Black Hills Harvest? Show me the money!
Recently, local churches brought Greg Laurie’s Harvest event to Rapid City. Four contemporary Christian bands came with him to entertain the crowds. 19,000 people showed up to rock and roll and get with God.
According to local news reports, the event cost in the neighborhood of $400,000 to present. Local churches came up with about a third or $125,000 of that total. The Laurie home church, from what I can gather, put up the rest of the money, in the belief that the difference would be made up in collections from the audience and sales of goods like books, t-shirts, CDs and other ephemera sold by the promoters.
I heard from people at the show that buckets of money were collected. Buckets and buckets and buckets. This money went somewhere. I want to know, and you should want to know, where that money went. I hope it didn’t leave Rapid City and the surrounding area. But I think if the money were divvied up among the churches who raised the original money, they would be shouting it from the mountain top – Harney Peak maybe. However, I am guessing the money collected from the Black Hills audiences left on a bus for California never to be seen again.
Local news reports also indicated that although it cost so much money to present, Christian supporters believe the event was a success because 1,519 souls went forward to receive God and be saved. While I think this is a wonderful development for those souls, if it sticks, I personally have lived with God for as long as I can I can remember (although some parts of our relationship have sometimes been a bit rocky) and he is my rock and my strength, I can’t help but do the math. It’s in my nature.
$400,000 for 1,519 people to go up and receive God calculates to $263 per person. I entirely agree that it is well worth the money to save those souls if that is indeed what happened, but “I have me doubts.” Everybody can lay off cigs for a day, a week or a month, but in faith as in addiction, it’s the long haul that counts. I want records of past success. How many people came forward at last year’s Harvest? How many are still walking with God? Show me the money! Measure it in souls saved, fine, but let’s see your figures.
To put it in different terms, the United Way’s 2009-10 Rapid City area fundraising goal is $1.9M. $400K is 21% of that total goal. The United Way works for the betterment of local citizens year around, providing funding to get goods and services to the people who need them. If you donate to the United Way, you contribute to housing, feeding, and caring for local residents in a myriad of ways. Anyone who has taken a semester of human psychology, and paid attention, knows that until those basic physical safety and nutritional needs are addressed, people aren’t going to “get with God.”

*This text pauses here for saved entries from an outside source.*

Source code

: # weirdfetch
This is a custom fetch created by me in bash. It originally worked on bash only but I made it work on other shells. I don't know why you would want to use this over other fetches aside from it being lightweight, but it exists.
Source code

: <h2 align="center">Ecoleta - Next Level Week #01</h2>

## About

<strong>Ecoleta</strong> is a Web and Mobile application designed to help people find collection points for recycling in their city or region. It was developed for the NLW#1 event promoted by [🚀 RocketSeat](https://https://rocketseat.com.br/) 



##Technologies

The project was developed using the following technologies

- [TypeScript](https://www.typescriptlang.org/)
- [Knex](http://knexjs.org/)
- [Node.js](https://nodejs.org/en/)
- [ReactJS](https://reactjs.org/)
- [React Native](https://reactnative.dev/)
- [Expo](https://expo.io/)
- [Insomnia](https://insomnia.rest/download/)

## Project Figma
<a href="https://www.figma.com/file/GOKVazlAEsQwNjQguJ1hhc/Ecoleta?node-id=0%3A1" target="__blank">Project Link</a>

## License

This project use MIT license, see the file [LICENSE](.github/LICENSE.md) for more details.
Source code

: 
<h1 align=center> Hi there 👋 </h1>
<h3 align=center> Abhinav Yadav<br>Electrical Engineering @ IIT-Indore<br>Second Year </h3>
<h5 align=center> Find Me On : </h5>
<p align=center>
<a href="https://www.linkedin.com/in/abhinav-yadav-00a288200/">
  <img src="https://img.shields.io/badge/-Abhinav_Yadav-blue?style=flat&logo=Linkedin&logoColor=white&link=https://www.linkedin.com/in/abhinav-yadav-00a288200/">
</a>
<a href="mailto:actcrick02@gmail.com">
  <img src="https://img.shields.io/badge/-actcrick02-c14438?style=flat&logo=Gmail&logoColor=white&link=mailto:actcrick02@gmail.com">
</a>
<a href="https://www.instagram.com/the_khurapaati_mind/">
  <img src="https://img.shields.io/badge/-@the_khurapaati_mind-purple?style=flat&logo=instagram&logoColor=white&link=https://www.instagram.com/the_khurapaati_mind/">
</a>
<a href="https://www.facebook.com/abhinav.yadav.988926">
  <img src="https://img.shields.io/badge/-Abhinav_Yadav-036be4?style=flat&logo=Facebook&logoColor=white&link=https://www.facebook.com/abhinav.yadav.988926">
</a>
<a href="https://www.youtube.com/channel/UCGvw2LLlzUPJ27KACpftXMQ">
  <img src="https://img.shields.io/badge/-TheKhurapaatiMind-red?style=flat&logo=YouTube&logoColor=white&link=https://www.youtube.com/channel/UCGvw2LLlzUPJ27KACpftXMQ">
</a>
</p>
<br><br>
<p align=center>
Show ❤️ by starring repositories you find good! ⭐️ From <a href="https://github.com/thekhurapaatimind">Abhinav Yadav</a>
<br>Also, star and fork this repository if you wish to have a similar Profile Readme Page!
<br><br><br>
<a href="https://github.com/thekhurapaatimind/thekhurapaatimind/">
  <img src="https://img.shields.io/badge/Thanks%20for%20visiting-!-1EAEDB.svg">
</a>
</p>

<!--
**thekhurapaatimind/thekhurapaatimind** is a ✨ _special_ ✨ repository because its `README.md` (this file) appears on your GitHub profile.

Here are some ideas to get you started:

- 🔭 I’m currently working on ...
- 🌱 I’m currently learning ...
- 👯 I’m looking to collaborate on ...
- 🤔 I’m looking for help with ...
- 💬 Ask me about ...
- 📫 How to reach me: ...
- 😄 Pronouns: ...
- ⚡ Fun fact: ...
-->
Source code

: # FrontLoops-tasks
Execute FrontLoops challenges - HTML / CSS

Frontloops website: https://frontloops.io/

Long story short, I think that putting on a show like Harvest is just that, a show. If the Christian people who supported this event monetarily would spend an equal amount of money in the local area, it would be money much better spent. Four hundred thousand dollars would fill the bellies of a lot of poor local children and we have plenty of them. It would heat a lot of local homes. It would pay for a lot of basic medical care. It would go a lot farther to fill the needs that need to be met before you can go about saving souls and it would be a much better proof that this is what Christians really care about.